■ REQUIREMENT ■
Without leaving out a single line, restate the entries below exactly.

*** Begin section ***

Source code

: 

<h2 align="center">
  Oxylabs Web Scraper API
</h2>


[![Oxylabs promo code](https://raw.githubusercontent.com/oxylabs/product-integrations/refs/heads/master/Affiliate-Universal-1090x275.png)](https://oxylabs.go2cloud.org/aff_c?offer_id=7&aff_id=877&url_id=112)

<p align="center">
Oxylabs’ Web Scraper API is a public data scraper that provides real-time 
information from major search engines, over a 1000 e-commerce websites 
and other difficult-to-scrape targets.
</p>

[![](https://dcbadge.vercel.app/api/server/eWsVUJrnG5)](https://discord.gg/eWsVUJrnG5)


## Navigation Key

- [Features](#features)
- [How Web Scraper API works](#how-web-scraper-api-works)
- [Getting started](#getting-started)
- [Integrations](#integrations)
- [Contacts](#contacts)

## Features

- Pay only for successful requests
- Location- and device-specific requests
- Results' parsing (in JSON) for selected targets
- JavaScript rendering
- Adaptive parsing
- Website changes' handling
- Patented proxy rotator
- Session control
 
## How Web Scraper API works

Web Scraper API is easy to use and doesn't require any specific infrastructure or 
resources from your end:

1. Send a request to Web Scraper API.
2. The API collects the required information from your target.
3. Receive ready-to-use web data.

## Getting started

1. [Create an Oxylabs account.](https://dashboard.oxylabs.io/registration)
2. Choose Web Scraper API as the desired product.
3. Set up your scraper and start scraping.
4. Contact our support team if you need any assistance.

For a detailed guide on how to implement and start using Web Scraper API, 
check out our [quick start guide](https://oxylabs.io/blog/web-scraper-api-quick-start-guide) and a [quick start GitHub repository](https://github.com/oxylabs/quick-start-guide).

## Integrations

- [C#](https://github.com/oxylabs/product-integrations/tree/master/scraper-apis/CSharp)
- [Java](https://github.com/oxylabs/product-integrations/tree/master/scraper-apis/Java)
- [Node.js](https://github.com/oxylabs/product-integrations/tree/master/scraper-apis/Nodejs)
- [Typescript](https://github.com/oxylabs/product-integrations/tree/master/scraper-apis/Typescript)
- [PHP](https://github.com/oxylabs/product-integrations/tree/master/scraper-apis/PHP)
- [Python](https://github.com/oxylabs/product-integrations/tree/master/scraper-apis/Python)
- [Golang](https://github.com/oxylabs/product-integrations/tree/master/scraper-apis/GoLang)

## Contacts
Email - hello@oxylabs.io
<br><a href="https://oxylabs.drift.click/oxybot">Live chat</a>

*** End section ***

■ RESPONSE TO THIS EXERCISE ■
Source code

: 

<h2 align="center">
  Oxylabs Web Scraper API
</h2>


[![Oxylabs promo code](https://raw.githubusercontent.com/oxylabs/product-integrations/refs/heads/master/Affiliate-Universal-1090x275.png)](https://oxylabs.go2cloud.org/aff_c?offer_id=7&aff_id=877&url_id=112)

<p align="center">
Oxylabs’ Web Scraper API is a public data scraper that provides real-time 
information from major search engines, over a 1000 e-commerce websites 
and other difficult-to-scrape targets.
</p>

[![](https://dcbadge.vercel.app/api/server/eWsVUJrnG5)](https://discord.gg/eWsVUJrnG5)


## Navigation Key

- [Features](#features)
- [How Web Scraper API works](#how-web-scraper-api-works)
- [Getting started](#getting-started)
- [Integrations](#integrations)
- [Contacts](#contacts)

## Features

- Pay only for successful requests
- Location- and device-specific requests
- Results' parsing (in JSON) for selected targets
- JavaScript rendering
- Adaptive parsing
- Website changes' handling
- Patented proxy rotator
- Session control
 
## How Web Scraper API works

Web Scraper API is easy to use and doesn't require any specific infrastructure or 
resources from your end:

1. Send a request to Web Scraper API.
2. The API collects the required information from your target.
3. Receive ready-to-use web data.

## Getting started

1. [Create an Oxylabs account.](https://dashboard.oxylabs.io/registration)
2. Choose Web Scraper API as the desired product.
3. Set up your scraper and start scraping.
4. Contact our support team if you need any assistance.

For a detailed guide on how to implement and start using Web Scraper API, 
check out our [quick start guide](https://oxylabs.io/blog/web-scraper-api-quick-start-guide) and a [quick start GitHub repository](https://github.com/oxylabs/quick-start-guide).

## Integrations

- [C#](https://github.com/oxylabs/product-integrations/tree/master/scraper-apis/CSharp)
- [Java](https://github.com/oxylabs/product-integrations/tree/master/scraper-apis/Java)
- [Node.js](https://github.com/oxylabs/product-integrations/tree/master/scraper-apis/Nodejs)
- [Typescript](https://github.com/oxylabs/product-integrations/tree/master/scraper-apis/Typescript)
- [PHP](https://github.com/oxylabs/product-integrations/tree/master/scraper-apis/PHP)
- [Python](https://github.com/oxylabs/product-integrations/tree/master/scraper-apis/Python)
- [Golang](https://github.com/oxylabs/product-integrations/tree/master/scraper-apis/GoLang)

## Contacts
Email - hello@oxylabs.io
<br><a href="https://oxylabs.drift.click/oxybot">Live chat</a>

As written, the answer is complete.